Regarding to the regression model, Zhong et al. (2013) build the regression models based on the comparatively large dataset including the 320 sweeteners (214 for the training set and 106 for the hold-out test set) with RS. The regression models are trained with the multi-linear regression (MLR) and support vector machine (SVM), respectively in combination with the mixed 2D and 3D descriptors from ADRIANA.Code program (Molecular Networks GmbH, Erlangen, Germany). The MLR and SVM models give the R2 of 0.77 and 0.78, respectively on the test set consisting of 106 randomly selected sweeteners. Moreover, Goel et al. harness the genetic function approximation (GFA) and artificial neural network (ANN) coupled with the mixed 2D and 3D molecular descriptors (e.g., LUMO eigenvalue) from Material Studio v6.0 (MS6) (BIOVIA, San Diego, USA) to establish the regression model on the dataset of 455 sweeteners (319 for the training set and 136 for the hold-out test set), which is the largest so far. Both GFA and ANN models offer the impressive performance with the same R2 of 0.83 on the test set consisting of 136 randomly selected sweeteners (Goel et al., 2018). However, the conformation-dependent 3D descriptors are included in both works from Zhong et al. and Goel et al. and this will hamper the reproducibility of prediction result due to the versatile conformations for the same flexible compound, because most of the sweeteners are quite flexible. Moreover, some other potential issues introduced by the 3D descriptors have been discussed in the work of Rojas et al. (2016a).
Therefore, the conformation-independent 2D descriptors are advocated to be used in the prediction of RS, especially for the rapid and large-scale screening of potent sweeteners. Rojas et al. employ MLR and 2D Dragon descriptors to establish the regression model on the dataset of 233 sweeteners (163 for the training set and 70 for the hold-out test set). This model provides R2 of 0.70 on the test set including 70 sweeteners, which are selected by the K-mean cluster analysis (Rojas et al., 2016c). Ojha et al. utilize the partial least squares regression analysis (PLSRA) and 2D Dragon/PaDEL descriptors (Wei, 2011) to build the regression model on the dataset of 299 sweeteners (239 for the training set and 60 for the hold-out test set). This model achieves R2 of 0.75 on the test set composed of 60 randomly selected sweeteners (Ojha and Roy, 2017). Cheron et al. make full use of random forest (RF) and SVM methods combined with the 2D and 3D Dragon descriptors, respectively to construct the regression model on the dataset of 225 sweeteners (134 for the training set and 91 for the hold-out test set). The RF-2D, SVM-2D, RF-3D, and SVM-3D models offer R2 of 0.74, 0.83, 0.76, and 0.85, respectively on the test set comprising of 91 randomly chosen sweeteners. Nevertheless, their models may be prone to the over-fitting or under-fitting, since the respective model performances on the training set and test set differ significantly, which can be observed from R2 of 0.96, 0.69, 0.98, and 0.69 for RF-2D, SVM-2D, RF-3D, and SVM-3D models, respectively on the training set (Chéron et al., 2017). Thus, the performance evaluation by only R2(test set) is probably not enough.
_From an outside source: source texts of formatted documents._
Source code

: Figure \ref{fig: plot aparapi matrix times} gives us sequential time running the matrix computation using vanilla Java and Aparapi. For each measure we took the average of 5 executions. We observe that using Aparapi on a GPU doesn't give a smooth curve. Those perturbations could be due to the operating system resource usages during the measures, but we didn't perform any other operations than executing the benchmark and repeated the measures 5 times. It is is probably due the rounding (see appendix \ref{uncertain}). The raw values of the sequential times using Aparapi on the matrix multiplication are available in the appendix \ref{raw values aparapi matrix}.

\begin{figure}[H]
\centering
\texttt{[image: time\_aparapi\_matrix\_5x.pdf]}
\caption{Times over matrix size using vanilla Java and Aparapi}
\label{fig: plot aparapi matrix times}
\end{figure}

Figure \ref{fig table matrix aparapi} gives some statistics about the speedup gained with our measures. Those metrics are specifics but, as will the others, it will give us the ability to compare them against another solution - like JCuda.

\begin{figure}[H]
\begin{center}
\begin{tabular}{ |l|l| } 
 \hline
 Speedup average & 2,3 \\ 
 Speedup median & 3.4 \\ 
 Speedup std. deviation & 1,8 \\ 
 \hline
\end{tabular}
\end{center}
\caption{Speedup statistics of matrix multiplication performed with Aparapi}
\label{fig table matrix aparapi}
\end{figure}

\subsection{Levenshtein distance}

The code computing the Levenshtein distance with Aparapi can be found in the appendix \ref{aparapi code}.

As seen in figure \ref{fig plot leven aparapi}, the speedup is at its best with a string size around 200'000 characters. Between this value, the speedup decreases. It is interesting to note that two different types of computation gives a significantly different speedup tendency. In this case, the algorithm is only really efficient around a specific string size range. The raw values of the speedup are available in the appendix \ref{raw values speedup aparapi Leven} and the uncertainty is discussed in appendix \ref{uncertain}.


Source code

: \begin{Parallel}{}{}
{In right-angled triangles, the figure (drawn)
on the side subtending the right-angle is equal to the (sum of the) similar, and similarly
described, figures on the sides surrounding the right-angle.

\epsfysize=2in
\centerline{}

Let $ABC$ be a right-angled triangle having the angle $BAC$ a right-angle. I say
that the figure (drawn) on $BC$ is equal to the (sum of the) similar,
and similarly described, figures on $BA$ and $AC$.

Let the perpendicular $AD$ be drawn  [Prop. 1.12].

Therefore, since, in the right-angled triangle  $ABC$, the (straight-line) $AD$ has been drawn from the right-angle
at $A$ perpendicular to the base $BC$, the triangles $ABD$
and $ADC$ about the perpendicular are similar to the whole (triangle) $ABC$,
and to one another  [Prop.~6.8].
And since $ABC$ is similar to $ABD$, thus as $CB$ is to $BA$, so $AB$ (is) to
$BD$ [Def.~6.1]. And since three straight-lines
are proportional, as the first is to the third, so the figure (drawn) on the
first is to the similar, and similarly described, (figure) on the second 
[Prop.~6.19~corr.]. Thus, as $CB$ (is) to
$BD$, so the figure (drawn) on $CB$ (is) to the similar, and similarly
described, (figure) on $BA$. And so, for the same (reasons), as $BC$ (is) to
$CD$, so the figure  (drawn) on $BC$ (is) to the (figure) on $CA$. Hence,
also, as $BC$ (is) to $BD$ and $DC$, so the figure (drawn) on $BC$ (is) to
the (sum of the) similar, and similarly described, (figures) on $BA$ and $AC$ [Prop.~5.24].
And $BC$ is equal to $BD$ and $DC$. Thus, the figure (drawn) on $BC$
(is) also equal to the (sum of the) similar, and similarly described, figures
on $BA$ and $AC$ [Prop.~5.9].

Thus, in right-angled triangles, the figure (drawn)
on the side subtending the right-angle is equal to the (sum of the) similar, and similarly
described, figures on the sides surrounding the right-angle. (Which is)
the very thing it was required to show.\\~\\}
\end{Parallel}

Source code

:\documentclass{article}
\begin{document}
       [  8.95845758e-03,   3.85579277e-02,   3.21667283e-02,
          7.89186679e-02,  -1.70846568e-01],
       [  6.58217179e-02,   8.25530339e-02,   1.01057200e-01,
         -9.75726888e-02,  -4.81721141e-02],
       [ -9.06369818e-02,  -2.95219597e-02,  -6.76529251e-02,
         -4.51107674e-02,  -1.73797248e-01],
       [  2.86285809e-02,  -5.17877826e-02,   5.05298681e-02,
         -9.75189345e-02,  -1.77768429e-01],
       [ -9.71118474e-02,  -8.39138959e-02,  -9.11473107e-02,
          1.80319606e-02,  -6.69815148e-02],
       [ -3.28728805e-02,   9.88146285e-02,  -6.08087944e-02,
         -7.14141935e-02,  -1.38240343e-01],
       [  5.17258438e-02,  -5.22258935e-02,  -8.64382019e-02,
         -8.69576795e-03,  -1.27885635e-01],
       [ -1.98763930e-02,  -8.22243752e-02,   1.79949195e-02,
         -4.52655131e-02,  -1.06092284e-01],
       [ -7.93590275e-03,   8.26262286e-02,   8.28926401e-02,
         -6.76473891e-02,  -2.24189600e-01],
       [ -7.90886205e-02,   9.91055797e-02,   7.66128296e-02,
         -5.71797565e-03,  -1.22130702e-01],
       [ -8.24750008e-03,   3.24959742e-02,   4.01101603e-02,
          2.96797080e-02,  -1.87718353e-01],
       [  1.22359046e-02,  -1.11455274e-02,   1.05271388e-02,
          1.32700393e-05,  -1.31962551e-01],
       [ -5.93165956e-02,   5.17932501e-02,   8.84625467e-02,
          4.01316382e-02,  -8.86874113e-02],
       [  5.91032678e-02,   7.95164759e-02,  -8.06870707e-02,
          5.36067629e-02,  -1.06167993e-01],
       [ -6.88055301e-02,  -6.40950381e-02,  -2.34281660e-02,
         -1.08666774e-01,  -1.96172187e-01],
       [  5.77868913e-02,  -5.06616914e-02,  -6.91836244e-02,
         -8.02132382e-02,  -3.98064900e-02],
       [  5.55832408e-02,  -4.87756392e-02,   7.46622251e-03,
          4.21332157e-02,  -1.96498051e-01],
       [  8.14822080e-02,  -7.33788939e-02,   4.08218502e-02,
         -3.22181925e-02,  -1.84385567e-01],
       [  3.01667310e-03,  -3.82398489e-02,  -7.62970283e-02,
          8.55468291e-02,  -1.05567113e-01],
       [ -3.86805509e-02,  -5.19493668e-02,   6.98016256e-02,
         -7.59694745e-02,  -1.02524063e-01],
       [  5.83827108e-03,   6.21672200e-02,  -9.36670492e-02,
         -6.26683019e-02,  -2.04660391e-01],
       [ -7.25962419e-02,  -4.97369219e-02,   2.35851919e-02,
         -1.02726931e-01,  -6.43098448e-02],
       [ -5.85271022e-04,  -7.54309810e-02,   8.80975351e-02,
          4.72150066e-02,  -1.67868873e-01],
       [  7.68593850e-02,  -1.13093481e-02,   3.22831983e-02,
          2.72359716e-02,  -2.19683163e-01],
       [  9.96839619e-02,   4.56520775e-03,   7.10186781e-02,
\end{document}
In spite of the individual merits and pitfalls in each work, there are several common concerns in the aforementioned works about the classification and regression models. Firstly, only one data-splitting scheme for the training set and hold-out test set is used in those works, which may lead to the biased performance of the models. Thus, model would be more robust if it can be trained on the multiple data-splitting schemes to alleviate the bias from the single random data-splitting. Secondly, all these works fail to fully comply with the guidelines of Organization for Economic Cooperation and Development (OECD), since most of works are short of either Y-randomization test to evaluate the robustness of their models, or the clear and pragmatic definition for the domain-applicability of their models. Thirdly, all the works do not provide any convenient and practical programs for the users to predict the sweeteners and their RS, which will greatly restrict the application of their models. At last, all these works adopt PLSDA, PLSRA, MLR, KNN, SVM, RF, GFA, or ANN method, while the current state-of-the-art machine-learning methods such as Deep Neuron Network (DNN) and Gradient Boosting Machine (GBM), which often demonstrate the encouraging performance in the Kaggle competitions, were never exploited in the prediction of sweetener or RS before. Therefore, it is highly desirable to overcome these issues and develop a convenient and comprehensive software for the experimental food scientists to predict the sweetener and its corresponding RS.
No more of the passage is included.